What is grace and why do we need it?
Answer
Grace is one of those words that gets used so often in Christian circles that it can lose its force. But when you understand what it actually means, it is the most staggering word in the Bible.
Grace means unmerited favour — receiving something good that you have no right to and did nothing to deserve. But even that definition undersells it. Biblical grace is not just unmerited — it is contra-merited. It comes to people who deserve the opposite. Paul's description of grace in Ephesians 2 is breathtaking: "And you were dead in the trespasses and sins in which you once walked... But God, being rich in mercy, because of the great love with which he loved us, even when we were dead in our trespasses, made us alive together with Christ — by grace you have been saved." (Ephesians 2:1-5).
Dead. Not sick, not struggling, not in need of improvement — dead. And into that deadness, God acted. Not because we sought Him, not because we earned it, not because we showed potential. Because He is rich in mercy.

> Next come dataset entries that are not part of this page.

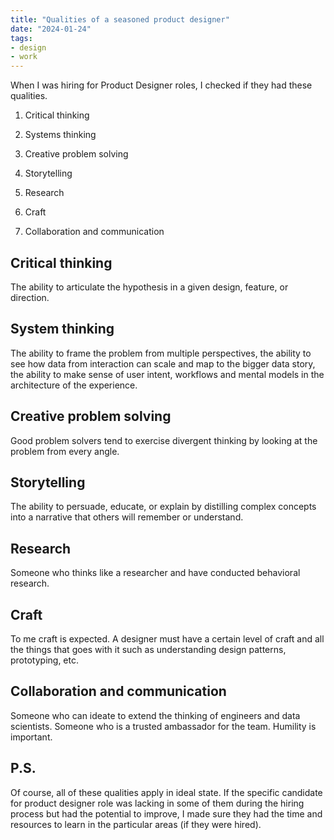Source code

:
 ```yaml
---
title: "Qualities of a seasoned product designer"
date: "2024-01-24"
tags:
- design
- work
---
```


When I was hiring for Product Designer roles, I checked if they had these qualities. 

1. Critical thinking

1. Systems thinking

1. Creative problem solving

1. Storytelling

1. Research

1. Craft

1. Collaboration and communication

## Critical thinking

The ability to articulate the hypothesis in a given design, feature, or direction.

## System thinking

The ability to frame the problem from multiple perspectives, the ability to see how data from interaction can scale and map to the bigger data story, the ability to make sense of user intent, workflows and mental models in the architecture of the experience.

## Creative problem solving

Good problem solvers tend to exercise divergent thinking by looking at the problem from every angle. 

## Storytelling

The ability to persuade, educate, or explain by distilling complex concepts into a narrative that others will remember or understand.

## Research

Someone who thinks like a researcher and have conducted behavioral research. 

## Craft

To me craft is expected. A designer must have a certain level of craft and all the things that goes with it such as understanding design patterns, prototyping, etc.

## Collaboration and communication

Someone who can ideate to extend the thinking of engineers and data scientists. Someone who is a trusted ambassador for the team. Humility is important. 

## P.S.

Of course, all of these qualities apply in ideal state. If the specific candidate for product designer role was lacking in some of them during the hiring process but had the potential to improve, I made sure they had the time and resources to learn in the particular areas (if they were hired). 




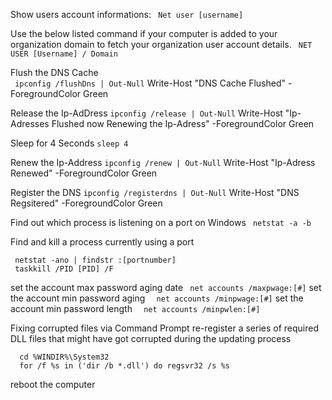 Show users account informations: 
```  Net user [username] ```

 Use the below listed command if your computer is added to your organization domain to fetch your organization user account details. 
```  NET USER [Username] / Domain ```

 Flush the DNS Cache  
```  ipconfig /flushDns | Out-Null ```
 Write-Host "DNS Cache Flushed" -ForegroundColor Green 
 
 Release the Ip-AdDress 
``` ipconfig /release | Out-Null ```
Write-Host  "Ip-Adresses Flushed  now Renewing the Ip-Adress" -ForegroundColor Green 
 
 Sleep for 4 Seconds 
``` sleep 4 ```
 
 Renew the Ip-Address 
``` ipconfig /renew | Out-Null ```
Write-Host "Ip-Adress Renewed" -ForegroundColor Green 
  
 Register the DNS 
 ``` ipconfig /registerdns | Out-Null ```
Write-Host "DNS Regsitered" -ForegroundColor Green 

 Find out which process is listening on a port on Windows
 ``` netstat -a -b```

 Find and kill a process currently using a port
 ```
  netstat -ano | findstr :[portnumber]
  taskkill /PID [PID] /F
```

 set the account max password aging date
 ``` net accounts /maxpwage:[#]```
 set the account min password aging
```  net accounts /minpwage:[#]```
 set the account min password length
```  net accounts /minpwlen:[#]```
  
 Fixing corrupted files via Command Prompt
 re-register a series of required DLL files that might have got corrupted during the updating process
```
  cd %WINDIR%\System32
  for /f %s in ('dir /b *.dll') do regsvr32 /s %s
```
 reboot the computer
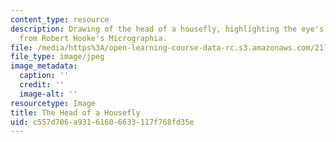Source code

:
 ```yaml
---
content_type: resource
description: Drawing of the head of a housefly, highlighting the eye's compound structure,
  from Robert Hooke's Micrographia.
file: /media/https%3A/open-learning-course-data-rc.s3.amazonaws.com/21l-016-learning-from-the-past-drama-science-performance-spring-2009/c557d706a93161606633117f768fd35e_fly_eye.jpg
file_type: image/jpeg
image_metadata:
  caption: ''
  credit: ''
  image-alt: ''
resourcetype: Image
title: The Head of a Housefly
uid: c557d706-a931-6160-6633-117f768fd35e
---
```

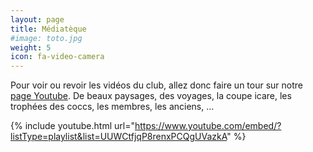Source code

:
 ```yaml
---
layout: page
title: Médiatèque
#image: toto.jpg
weight: 5
icon: fa-video-camera
---
```

Pour voir ou revoir les vidéos du club, allez donc faire un tour sur notre [page Youtube](https://www.youtube.com/channel/UCWCtfjqP8renxPCQgUVazkA). De beaux paysages, des voyages, la coupe icare, les trophées des coccs, les membres, les anciens, ...

{% include youtube.html url="https://www.youtube.com/embed/?listType=playlist&list=UUWCtfjqP8renxPCQgUVazkA" %}


<br />

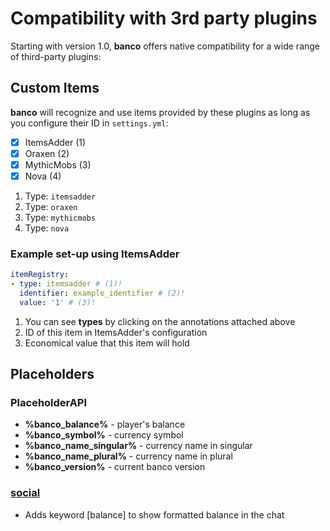 # Compatibility with 3rd party plugins

Starting with version 1.0, **banco** offers native compatibility for a wide range of third-party plugins:

## Custom Items

**banco** will recognize and use items provided by these plugins as long as you configure their ID in `settings.yml`:

<div class="annotate" markdown>

- [x] ItemsAdder (1) 
- [x] Oraxen (2)
- [x] MythicMobs (3)
- [x] Nova (4)

</div>

1.  Type: `itemsadder`
2.  Type: `oraxen`
3.  Type: `mythicmobs`
4.  Type: `nova`

### Example set-up using ItemsAdder

``` yaml title="settings.yml"
itemRegistry:
- type: itemsadder # (1)!
  identifier: example_identifier # (2)!
  value: '1' # (3)!
```

1.  You can see **types** by clicking on the annotations attached above
2.  ID of this item in ItemsAdder's configuration
3.  Economical value that this item will hold

## Placeholders

### PlaceholderAPI

- **%banco_balance%** - player's balance
- **%banco_symbol%** - currency symbol
- **%banco_name_singular%** - currency name in singular
- **%banco_name_plural%** - currency name in plural
- **%banco_version%** - current banco version

### [social](https://github.com/myth-MC/social)

- Adds keyword [balance] to show formatted balance in the chat

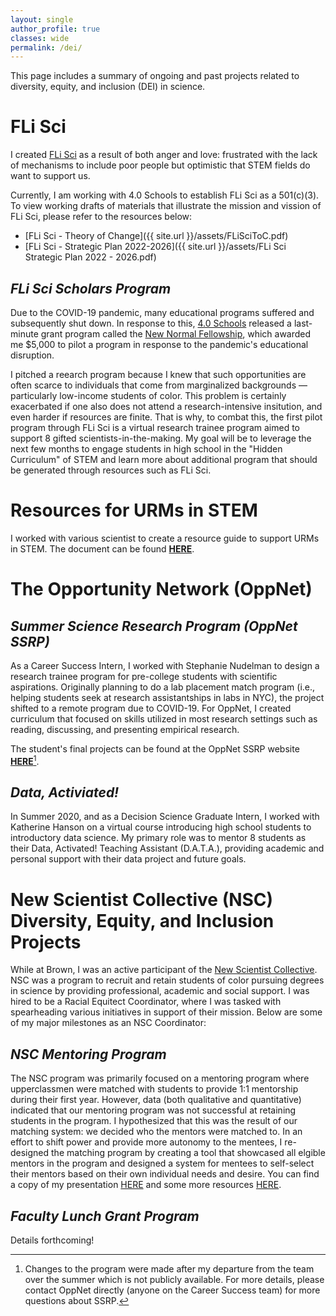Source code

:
 ```yaml
---
layout: single
author_profile: true
classes: wide
permalink: /dei/
---
```

This page includes a summary of ongoing and past projects related to diversity, equity, and inclusion (DEI) in science. 

# FLi Sci

I created [FLi Sci](https://www.flisci.com/) as a result of both anger and love: frustrated with the lack of mechanisms to include poor people but optimistic that STEM fields do want to support us. 

Currently, I am working with 4.0 Schools to establish FLi Sci as a 501(c)(3). To view working drafts of materials that illustrate the mission and vission of FLi Sci, please refer to the resources below:
* [FLi Sci - Theory of Change]({{ site.url }}/assets/FLiSciToC.pdf)
* [FLi Sci - Strategic Plan 2022-2026]({{ site.url }}/assets/FLi Sci Strategic Plan 2022 - 2026.pdf)

## *FLi Sci Scholars Program*

Due to the COVID-19 pandemic, many educational programs suffered and subsequently shut down. In response to this, [4.0 Schools](https://4pt0.org) released a last-minute grant program called the [New Normal Fellowship](https://medium.com/future-of-school/meet-our-latest-fellows-the-new-normal-wave-4c736de8ece2), which awarded me $5,000 to pilot a program in response to the pandemic's educational disruption. 

I pitched a reearch program because I knew that such opportunities are often scarce to individuals that come from marginalized backgrounds — particularly low-income students of color. This problem is certainly exacerbated if one also does not attend a research-intensive insitution, and even harder if resources are finite. That is why, to combat this, the first pilot program through FLi Sci is a virtual research trainee program aimed to support 8 gifted scientists-in-the-making. My goal will be to leverage the next few months to engage students in high school in the "Hidden Curriculum" of STEM and learn more about additional program that should be generated through resources such as FLi Sci. 

# Resources for URMs in STEM

I worked with various scientist to create a resource guide to support URMs in STEM. The document can be found [**HERE**](https://docs.google.com/document/d/1Ic6bil2AvrQmPFUcUyxcw_FumofKkUo3VLsU7qG0cTk/edit). 

# The Opportunity Network (OppNet)

## *Summer Science Research Program (OppNet SSRP)*

As a Career Success Intern, I worked with Stephanie Nudelman to design a research trainee program for pre-college students with scientific aspirations. Originally planning to do a lab placement match program (i.e., helping students seek at research assistantships in labs in NYC), the project shifted to a remote program due to COVID-19. For OppNet, I created curriculum that focused on skills utilized in most research settings such as reading, discussing, and presenting empirical research.

The student's final projects can be found at the OppNet SSRP website [**HERE**](https://oppnetssrp.com/)[^1].

## *Data, Activiated!*

In Summer 2020, and as a Decision Science Graduate Intern, I worked with Katherine Hanson on a virtual course introducing high school students to introductory data science. My primary role was to mentor 8 students as their Data, Activated! Teaching Assistant (D.A.T.A.), providing academic and personal support with their data project and future goals.  

# New Scientist Collective (NSC) Diversity, Equity, and Inclusion Projects

While at Brown, I was an active participant of the [New Scientist Collective](https://www.brown.edu/academics/new-scientist-program/). NSC was a program to recruit and retain students of color pursuing degrees in science by providing professional, academic and social support. I was hired to be a Racial Equitect Coordinator, where I was tasked with spearheading various initiatives in support of their mission. Below are some of my major milestones as an NSC Coordinator:

## *NSC Mentoring Program*

The NSC program was primarily focused on a mentoring program where upperclassmen were matched with students to provide 1:1 mentorship during their first year. However, data (both qualitative and quantitative) indicated that our mentoring program was not successful at retaining students in the program. I hypothesized that this was the result of our matching system: we decided who the mentors were matched to. In an effort to shift power and provide more autonomy to the mentees, I re-designed the matching program by creating a tool that showcased all elgible mentors in the program and designed a system for mentees to self-select their mentors based on their own individual needs and desire. You can find a copy of my presentation [HERE](link) and some more resources [HERE](link).

## *Faculty Lunch Grant Program*

Details forthcoming!


[^1]: Changes to the program were made after my departure from the team over the summer which is not publicly available. For more details, please contact OppNet directly (anyone on the Career Success team) for more questions about SSRP. 
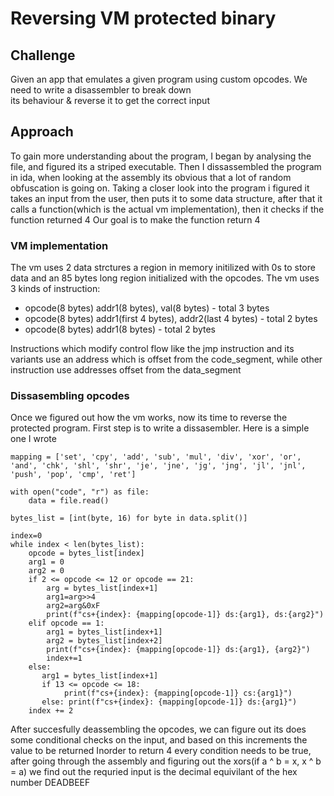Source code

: # Reversing VM protected binary
## Challenge 
Given an app that emulates a given program using custom opcodes. We need to write
a disassembler to break down   
its behaviour & reverse it to get the correct input
## Approach
To gain more understanding about the program, I began by analysing the file, and figured its a striped executable.
Then I dissassembled the program in ida, when looking at the assembly its obvious that a lot of random obfuscation is going on.
Taking a closer look into the program i figured it takes an input from the user, then puts it to some data structure, after that it calls a function(which is the actual vm implementation), then it checks if the function returned 4
Our goal is to make the function return 4
### VM implementation
The vm uses 2 data strctures a region in memory initilized with 0s to store data and an 85 bytes long region initialized with the opcodes.
The vm uses 3 kinds of instruction:
- opcode(8 bytes) addr1(8 bytes), val(8 bytes) - total 3 bytes
- opcode(8 bytes) addr1(first 4 bytes), addr2(last 4 bytes) - total 2 bytes
- opcode(8 bytes) addr1(8 bytes) - total 2 bytes

Instructions which modify control flow like the jmp instruction and its variants use an address which is offset from the code_segment, while other instruction use addresses offset from the data_segment
### Dissasembling opcodes
Once we figured out how the vm works, now its time to reverse the protected program. First step is to write a dissasembler.
Here is a simple one I wrote
```python3
mapping = ['set', 'cpy', 'add', 'sub', 'mul', 'div', 'xor', 'or', 'and', 'chk', 'shl', 'shr', 'je', 'jne', 'jg', 'jng', 'jl', 'jnl', 'push', 'pop', 'cmp', 'ret']

with open("code", "r") as file:
    data = file.read()

bytes_list = [int(byte, 16) for byte in data.split()]

index=0
while index < len(bytes_list):
    opcode = bytes_list[index]
    arg1 = 0
    arg2 = 0
    if 2 <= opcode <= 12 or opcode == 21:
        arg = bytes_list[index+1]
        arg1=arg>>4
        arg2=arg&0xF
        print(f"cs+{index}: {mapping[opcode-1]} ds:{arg1}, ds:{arg2}")
    elif opcode == 1:
        arg1 = bytes_list[index+1]
        arg2 = bytes_list[index+2]
        print(f"cs+{index}: {mapping[opcode-1]} ds:{arg1}, {arg2}") 
        index+=1
    else:
       arg1 = bytes_list[index+1]
       if 13 <= opcode <= 18:
            print(f"cs+{index}: {mapping[opcode-1]} cs:{arg1}")
       else: print(f"cs+{index}: {mapping[opcode-1]} ds:{arg1}")
    index += 2
```

After succesfully deassembling the opcodes, we can figure out its does some conditional checks on the input, and based on this increments the value to be returned
Inorder to return 4 every condition needs to be true, after going through the assembly and figuring out the xors(if a ^ b = x, x ^ b = a) we find out the requried input is the decimal equivilant of the hex number DEADBEEF
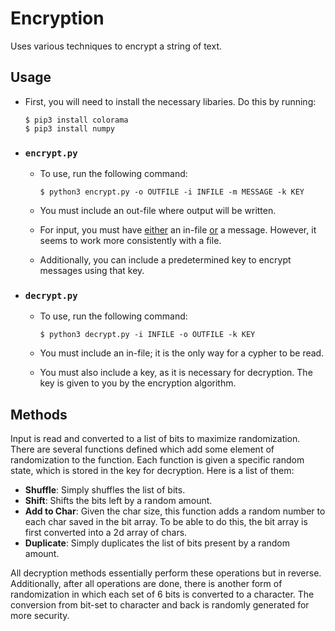 # Encryption
Uses various techniques to encrypt a string of text.

## Usage
- First, you will need to install the necessary libaries. Do this by running:

    ```
    $ pip3 install colorama
    $ pip3 install numpy
    ```
- ### `encrypt.py`
    - To use, run the following command:

        ```
        $ python3 encrypt.py -o OUTFILE -i INFILE -m MESSAGE -k KEY
        ```
    - You must include an out-file where output will be written.
    - For input, you must have <u>either</u> an in-file <u>or</u> a message. However, it seems to work more consistently with a file.
    - Additionally, you can include a predetermined key to encrypt messages using that key.
    
- ### `decrypt.py`
    - To use, run the following command:

        ```
        $ python3 decrypt.py -i INFILE -o OUTFILE -k KEY
        ```

    - You must include an in-file; it is the only way for a cypher to be read.
    - You must also include a key, as it is necessary for decryption. The key is given to you by the encryption algorithm.


## Methods

Input is read and converted to a list of bits to maximize randomization. There are several functions defined which add some element of randomization to the function. Each function is given a specific random state, which is stored in the key for decryption. Here is a list of them:
- **Shuffle**: Simply shuffles the list of bits.
- **Shift**: Shifts the bits left by a random amount.
- **Add to Char**: Given the char size, this function adds a random number to each char saved in the bit array. To be able to do this, the bit array is first converted into a 2d array of chars.
- **Duplicate**: Simply duplicates the list of bits present by a random amount.

All decryption methods essentially perform these operations but in reverse. Additionally, after all operations are done, there is another form of randomization in which each set of 6 bits is converted to a character. The conversion from bit-set to character and back is randomly generated for more security.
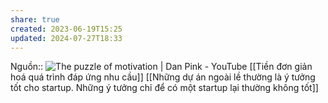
```yaml
---
share: true
created: 2023-06-19T15:25
updated: 2024-07-27T18:33
---
```

Nguồn:: ![The puzzle of motivation | Dan Pink - YouTube](https://youtu.be/rrkrvAUbU9Y?t=353)
[[Tiền đơn giản hoá quá trình đáp ứng nhu cầu]]
[[Những dự án ngoài lề thường là ý tưởng tốt cho startup. Những ý tưởng chỉ để có một startup lại thường không tốt]]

Why do we need it? Because without it we are completely without hope. Romans 3:23 establishes the problem: "All have sinned and fall short of the glory of God." Every human being, without exception, is morally guilty before a holy God. The debt we owe is one we cannot pay. The standard we have failed is one we cannot reach. If we were left to ourselves — to our own effort, our own righteousness, our own religious performance — we would be lost.
Grace is God stepping in where we could not. It is not God lowering the standard. It is God meeting the standard Himself in Christ and then crediting it to our account. As Paul puts it in Romans 3:24: "justified by his grace as a gift, through the redemption that is in Christ Jesus."
You cannot earn it. You cannot deserve it. You can only receive it — with empty hands and a grateful heart.